A typical prison cell at Tuol Sleng - cramped and one tiny window

Moving on to the prison was akin to adding salt to an already deep gash. The prison was converted from a school and housed all the prisoners under Pol Pot’s regime. It was also where they were interrogated, tortured, and then murdered. Innocent young girls, handsome young men, kind old grandparents – each and everyone was a victim under this regime. Each and everyone (save 7) did not survive this prison. Approximately 20,000 people were killed at this site (and then buried at the Killing Fields).

It was too much; I have never felt such sadness, despair, pain within me. Nothing has moved me so deeply as the sites at Phnom Penh had. I cried for Loung Ung, I cried for her family, I cried for the many others who faced the same plight as her.

And, Justice, Ha! True Justice still fails to be delivered. Pol Pot died a peaceful death in 1998 (albeit under house arrest).

Finding a Gem in your own backyard

When I used to live in India, I used to dream of Venetian palaces, French chateaus, Chinese summer homes. It took 24 years to open my eyes and see the history surrounding the place where I spent my childhood summers, the city of my birth. Often we passed by the Laxmi Villas Palace in Vadorara in rickshaws but never did I have the curiosity or the fascination to go visit it. Vadodara back then was associated just with long, lazy summers lounging in Grandma’s apartment and going shopping for pretty Gujarati dresses on R.C.Dutt road.

Laxmi Villas Palace, Vadodara

That dusty, boring Vadodara too could have its own fascinating history, beautiful architecture, and an on-site royal family never struck me.

Darbar Hall, Laxmi Villas Palace, Vadodara

It was the permanence of the backyard that strongly hindered my exploratory spirit when it came to this palace. It took a physical, permanent removal from India to get me dreaming about one day visiting the sprawling construction in the heart of the city.
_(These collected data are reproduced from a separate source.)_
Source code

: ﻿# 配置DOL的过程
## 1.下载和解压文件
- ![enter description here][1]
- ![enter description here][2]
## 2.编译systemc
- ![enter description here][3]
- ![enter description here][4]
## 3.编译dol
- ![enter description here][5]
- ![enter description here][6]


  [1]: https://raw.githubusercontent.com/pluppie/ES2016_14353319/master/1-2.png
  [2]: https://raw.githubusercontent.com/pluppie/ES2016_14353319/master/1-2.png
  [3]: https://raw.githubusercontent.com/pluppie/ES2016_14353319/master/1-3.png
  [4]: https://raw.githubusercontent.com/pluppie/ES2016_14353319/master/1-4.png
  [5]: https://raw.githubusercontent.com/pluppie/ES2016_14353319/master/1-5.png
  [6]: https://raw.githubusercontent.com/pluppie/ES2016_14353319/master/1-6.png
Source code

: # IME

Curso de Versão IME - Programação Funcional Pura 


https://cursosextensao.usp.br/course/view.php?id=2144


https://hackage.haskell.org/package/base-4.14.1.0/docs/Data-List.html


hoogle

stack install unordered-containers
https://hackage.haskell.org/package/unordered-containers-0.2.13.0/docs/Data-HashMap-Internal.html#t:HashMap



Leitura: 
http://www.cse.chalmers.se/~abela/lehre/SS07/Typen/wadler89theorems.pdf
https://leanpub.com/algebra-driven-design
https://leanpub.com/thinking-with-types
Laxmi Villas Palace, build circa 1890, is gorgeous. One of the seven wonders of India, the palace is a fusion of styles – going from Italian stained glass window (the most in any private residence) to Islamic arabesque carvings. Yet, it retains within itself that charm that makes it a true Gujarati construction – that airy feeling, those open aangans (courtyards), those sculpted wooden arches.

Amusing call-back to America: The palace tour is conducted via an audio guide (in English!), reminding me of my Fall ’09 visit to the gilded mansions in Rhode Island.